> [Aim of the task] Everything in the records below except the pictures must be written out exactly.

>>

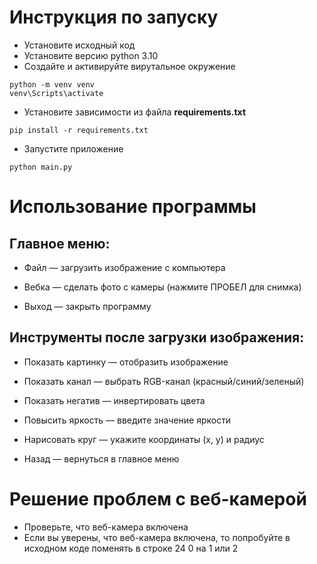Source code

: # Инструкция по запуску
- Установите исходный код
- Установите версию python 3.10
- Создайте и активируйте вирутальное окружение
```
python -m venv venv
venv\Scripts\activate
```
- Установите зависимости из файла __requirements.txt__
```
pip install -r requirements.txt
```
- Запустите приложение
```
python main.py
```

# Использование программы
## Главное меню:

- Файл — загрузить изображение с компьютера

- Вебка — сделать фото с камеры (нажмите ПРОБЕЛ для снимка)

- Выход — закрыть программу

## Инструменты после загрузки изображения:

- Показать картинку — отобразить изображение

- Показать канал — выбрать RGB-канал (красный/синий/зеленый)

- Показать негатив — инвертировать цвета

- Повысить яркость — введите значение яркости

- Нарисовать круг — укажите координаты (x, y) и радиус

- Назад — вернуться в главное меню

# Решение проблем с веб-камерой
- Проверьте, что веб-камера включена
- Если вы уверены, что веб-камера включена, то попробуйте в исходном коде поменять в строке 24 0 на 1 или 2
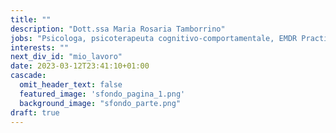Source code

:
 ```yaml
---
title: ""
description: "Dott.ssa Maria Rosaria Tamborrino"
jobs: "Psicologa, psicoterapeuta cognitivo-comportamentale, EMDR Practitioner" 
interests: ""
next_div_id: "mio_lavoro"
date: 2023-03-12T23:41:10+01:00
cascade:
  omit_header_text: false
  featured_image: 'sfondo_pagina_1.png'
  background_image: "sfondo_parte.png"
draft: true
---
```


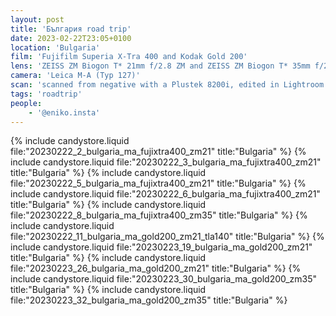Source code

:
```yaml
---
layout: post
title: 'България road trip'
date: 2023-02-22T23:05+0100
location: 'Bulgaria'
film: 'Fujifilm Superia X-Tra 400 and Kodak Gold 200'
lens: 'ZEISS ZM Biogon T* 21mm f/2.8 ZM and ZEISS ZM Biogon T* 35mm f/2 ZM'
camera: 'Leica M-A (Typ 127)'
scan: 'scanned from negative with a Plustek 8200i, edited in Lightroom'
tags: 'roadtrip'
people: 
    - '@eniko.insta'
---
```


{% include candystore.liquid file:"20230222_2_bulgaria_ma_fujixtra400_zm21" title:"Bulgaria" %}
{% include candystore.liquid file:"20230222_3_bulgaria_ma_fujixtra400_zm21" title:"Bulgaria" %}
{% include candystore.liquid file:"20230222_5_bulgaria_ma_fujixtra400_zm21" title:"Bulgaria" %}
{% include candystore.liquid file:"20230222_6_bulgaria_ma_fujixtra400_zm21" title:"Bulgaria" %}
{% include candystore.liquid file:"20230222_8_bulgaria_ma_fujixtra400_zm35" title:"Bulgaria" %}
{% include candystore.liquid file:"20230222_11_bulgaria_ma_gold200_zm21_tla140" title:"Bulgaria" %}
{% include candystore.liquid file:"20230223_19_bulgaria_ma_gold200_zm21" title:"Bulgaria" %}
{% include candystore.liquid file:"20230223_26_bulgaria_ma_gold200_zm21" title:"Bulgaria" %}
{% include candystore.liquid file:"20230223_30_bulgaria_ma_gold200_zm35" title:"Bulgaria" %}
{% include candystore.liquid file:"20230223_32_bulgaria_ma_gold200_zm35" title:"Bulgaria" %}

<<

> [Answer for the task]
Source code

: # Инструкция по запуску
- Установите исходный код
- Установите версию python 3.10
- Создайте и активируйте вирутальное окружение
```
python -m venv venv
venv\Scripts\activate
```
- Установите зависимости из файла __requirements.txt__
```
pip install -r requirements.txt
```
- Запустите приложение
```
python main.py
```

# Использование программы
## Главное меню:

- Файл — загрузить изображение с компьютера

- Вебка — сделать фото с камеры (нажмите ПРОБЕЛ для снимка)

- Выход — закрыть программу

## Инструменты после загрузки изображения:

- Показать картинку — отобразить изображение

- Показать канал — выбрать RGB-канал (красный/синий/зеленый)

- Показать негатив — инвертировать цвета

- Повысить яркость — введите значение яркости

- Нарисовать круг — укажите координаты (x, y) и радиус

- Назад — вернуться в главное меню

# Решение проблем с веб-камерой
- Проверьте, что веб-камера включена
- Если вы уверены, что веб-камера включена, то попробуйте в исходном коде поменять в строке 24 0 на 1 или 2
Source code

:
 ```yaml
---
title: ""
description: "Dott.ssa Maria Rosaria Tamborrino"
jobs: "Psicologa, psicoterapeuta cognitivo-comportamentale, EMDR Practitioner" 
interests: ""
next_div_id: "mio_lavoro"
date: 2023-03-12T23:41:10+01:00
cascade:
  omit_header_text: false
  featured_image: 'sfondo_pagina_1.png'
  background_image: "sfondo_parte.png"
draft: true
---
```


Source code

:
```yaml
---
layout: post
title: 'България road trip'
date: 2023-02-22T23:05+0100
location: 'Bulgaria'
film: 'Fujifilm Superia X-Tra 400 and Kodak Gold 200'
lens: 'ZEISS ZM Biogon T* 21mm f/2.8 ZM and ZEISS ZM Biogon T* 35mm f/2 ZM'
camera: 'Leica M-A (Typ 127)'
scan: 'scanned from negative with a Plustek 8200i, edited in Lightroom'
tags: 'roadtrip'
people: 
    - '@eniko.insta'
---
```


{% include candystore.liquid file:"20230222_2_bulgaria_ma_fujixtra400_zm21" title:"Bulgaria" %}
{% include candystore.liquid file:"20230222_3_bulgaria_ma_fujixtra400_zm21" title:"Bulgaria" %}
{% include candystore.liquid file:"20230222_5_bulgaria_ma_fujixtra400_zm21" title:"Bulgaria" %}
{% include candystore.liquid file:"20230222_6_bulgaria_ma_fujixtra400_zm21" title:"Bulgaria" %}
{% include candystore.liquid file:"20230222_8_bulgaria_ma_fujixtra400_zm35" title:"Bulgaria" %}
{% include candystore.liquid file:"20230222_11_bulgaria_ma_gold200_zm21_tla140" title:"Bulgaria" %}
{% include candystore.liquid file:"20230223_19_bulgaria_ma_gold200_zm21" title:"Bulgaria" %}
{% include candystore.liquid file:"20230223_26_bulgaria_ma_gold200_zm21" title:"Bulgaria" %}
{% include candystore.liquid file:"20230223_30_bulgaria_ma_gold200_zm35" title:"Bulgaria" %}
{% include candystore.liquid file:"20230223_32_bulgaria_ma_gold200_zm35" title:"Bulgaria" %}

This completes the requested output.